NOLAN FINLEY

Editor’s Note: Is Michigan really in play?

Nolan Finley
The Detroit News

In today’s era of analytics-driven campaigning, candidates for president focus their efforts on a handful of states the data tells them are in play, and pretty much ignore the rest.

In fact, the research has been perfected to the point that campaigns know which counties within a state will decide the outcome of an election.

So why is Donald Trump coming back to Michigan? And not only to Michigan, to Detroit, a city that hasn’t gone for a Republican candidate for any office in as long as anyone can remember?

The GOP presidential nominee must see an opportunity here that isn’t evident in the polls.
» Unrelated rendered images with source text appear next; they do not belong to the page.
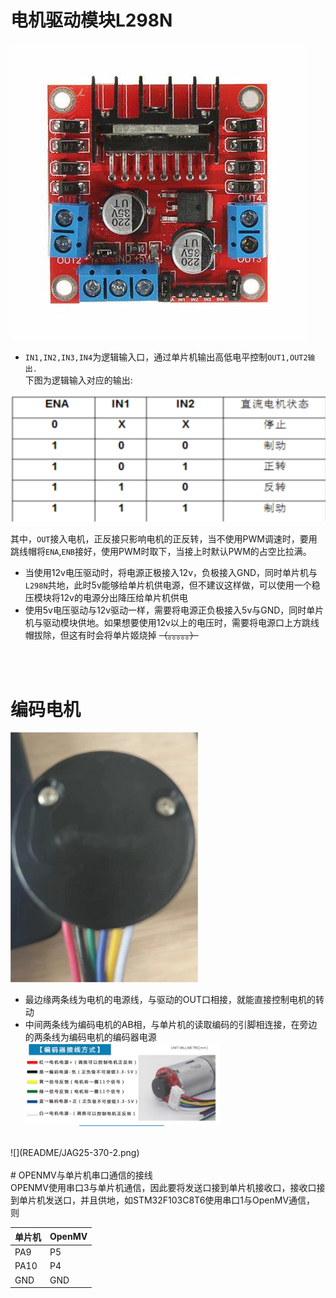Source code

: # 电机驱动模块L298N<br>

![L298N](README/OIP-C.png)

* `IN1,IN2,IN3,IN4`为逻辑输入口，通过单片机输出高低电平控制`OUT1,OUT2输出.`<br>
下图为逻辑输入对应的输出:<br>

![](README/Snipaste_2024-05-15_14-01-47.png)<br>

其中，`OUT`接入电机，正反接只影响电机的正反转，当不使用PWM调速时，要用跳线帽将`ENA`,`ENB`接好，使用PWM时取下，当接上时默认PWM的占空比拉满。<br>
* 当使用12v电压驱动时，将电源正极接入12v，负极接入GND，同时单片机与
`L298N`共地，此时5v能够给单片机供电源，但不建议这样做，可以使用一个稳压模块将12v的电源分出降压给单片机供电<br>
* 使用5v电压驱动与12v驱动一样，需要将电源正负极接入5v与GND，同时单片机与驱动模块供地。如果想要使用12v以上的电压时，需要将电源口上方跳线帽拔除，但这有时会将单片姬烧掉 ~~（。。。。。）~~
<br>
<br>

# 编码电机<br>
![](README/编码电机.png)
* 最边缘两条线为电机的电源线，与驱动的OUT口相接，就能直接控制电机的转动<br>
* 中间两条线为编码电机的AB相，与单片机的读取编码的引脚相连接，在旁边的两条线为编码电机的编码器电源<br>
![JAG25-370](README/JAG25-370.png)
<br>
![](README/JAG25-370-2.png)
<br>
<br>
# OPENMV与单片机串口通信的接线<br>
OPENMV使用串口3与单片机通信，因此要将发送口接到单片机接收口，接收口接到单片机发送口，并且供地，如STM32F103C8T6使用串口1与OpenMV通信，
则

|单片机|OpenMV|
|-|-|
|PA9|P5|
|PA10|P4|
|GND|GND|

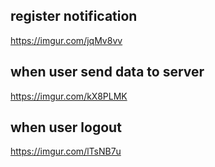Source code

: ## register notification
https://imgur.com/jqMv8vv

## when user send data to server
https://imgur.com/kX8PLMK

## when user logout
https://imgur.com/lTsNB7u
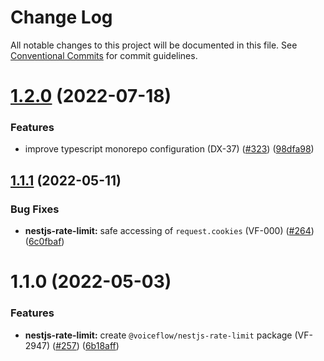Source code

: # Change Log

All notable changes to this project will be documented in this file.
See [Conventional Commits](https://conventionalcommits.org) for commit guidelines.

# [1.2.0](https://github.com/voiceflow/libs/compare/@voiceflow/nestjs-rate-limit@1.1.1...@voiceflow/nestjs-rate-limit@1.2.0) (2022-07-18)


### Features

* improve typescript monorepo configuration (DX-37) ([#323](https://github.com/voiceflow/libs/issues/323)) ([98dfa98](https://github.com/voiceflow/libs/commit/98dfa98cf64f1dc7705cbc94a3a5dd3c3e825900))





## [1.1.1](https://github.com/voiceflow/libs/compare/@voiceflow/nestjs-rate-limit@1.1.0...@voiceflow/nestjs-rate-limit@1.1.1) (2022-05-11)


### Bug Fixes

* **nestjs-rate-limit:** safe accessing of `request.cookies` (VF-000) ([#264](https://github.com/voiceflow/libs/issues/264)) ([6c0fbaf](https://github.com/voiceflow/libs/commit/6c0fbaff90f53d59f0513580f4bb14a94d17b225))





# 1.1.0 (2022-05-03)


### Features

* **nestjs-rate-limit:** create `@voiceflow/nestjs-rate-limit` package (VF-2947) ([#257](https://github.com/voiceflow/libs/issues/257)) ([6b18aff](https://github.com/voiceflow/libs/commit/6b18affa5ed340c03b713fe57c69851065ff63a2))
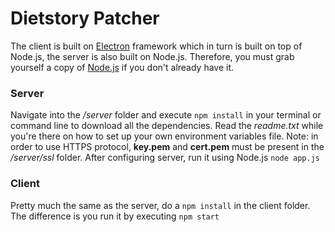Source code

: # Dietstory Patcher
The client is built on [Electron](https://electron.atom.io/) framework which in turn is built on top of Node.js, the server is also built on Node.js. Therefore, you must grab yourself a copy of [Node.js](https://nodejs.org/en/) if you don't already have it.

### Server
Navigate into the */server* folder and execute `npm install` in your terminal or command line to download all the dependencies. Read the *readme.txt* while you're there on how to set up your own environment variables file. Note: in order to use HTTPS protocol, **key.pem** and **cert.pem** must be present in the */server/ssl* folder. After configuring server, run it using Node.js `node app.js`

### Client
Pretty much the same as the server, do a `npm install` in the client folder. The difference is you run it by executing `npm start`
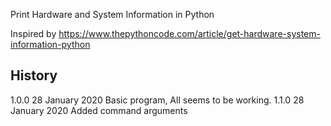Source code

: Print Hardware and System Information in Python

Inspired by https://www.thepythoncode.com/article/get-hardware-system-information-python 

History
-------

1.0.0   28 January 2020   Basic program, All seems to be working.
1.1.0   28 January 2020   Added command arguments

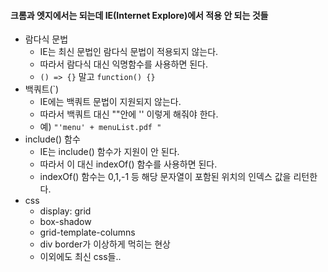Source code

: #### 크롬과 엣지에서는 되는데 IE(Internet Explore)에서 적용 안 되는 것들
+ 람다식 문법
  + IE는 최신 문법인 람다식 문법이 적용되지 않는다.
  + 따라서 람다식 대신 익명함수를 사용하면 된다.
  + `() => {}` 말고 `function() {}` 
+ 백쿼트(`)
  + IE에는 백쿼트 문법이 지원되지 않는다.
  + 따라서 백쿼트 대신 ""안에 '' 이렇게 해줘야 한다.
  + 예) `"'menu' + menuList.pdf "`
+ include() 함수
  + IE는 include() 함수가 지원이 안 된다.
  + 따라서 이 대신 indexOf() 함수를 사용하면 된다.
  + indexOf() 함수는 0,1,-1 등 해당 문자열이 포함된 위치의 인덱스 값을 리턴한다.
+ css
  + display: grid
  + box-shadow
  + grid-template-columns
  + div border가 이상하게 먹히는 현상
  + 이외에도 최신 css들..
His campaign confirmed this week he is coming back to Detroit in early September with former presidential hopeful Dr. Ben Carson, a Detroit native, to continue pitching his candidacy to black voters. Trump was here a few weeks ago for a speech to the Detroit Economic Club, and was in West Michigan last week.

That’s a lot of visits to a state where the last round of local polling had Trump trailing Hillary Clinton by nearly 10 percentage points.

The race is tightening across the country, and in Michigan as well. A Suffolk University poll Thursday had Trump behind by 7 percentage points here.

That’s still a sizable gap, and the fact that Michigan hasn’t voted for a Republican presidential candidate since 1988 would suggest there are greener pastures where Trump should be devoting his time.

But he clearly still sees Michigan as a state he can convert.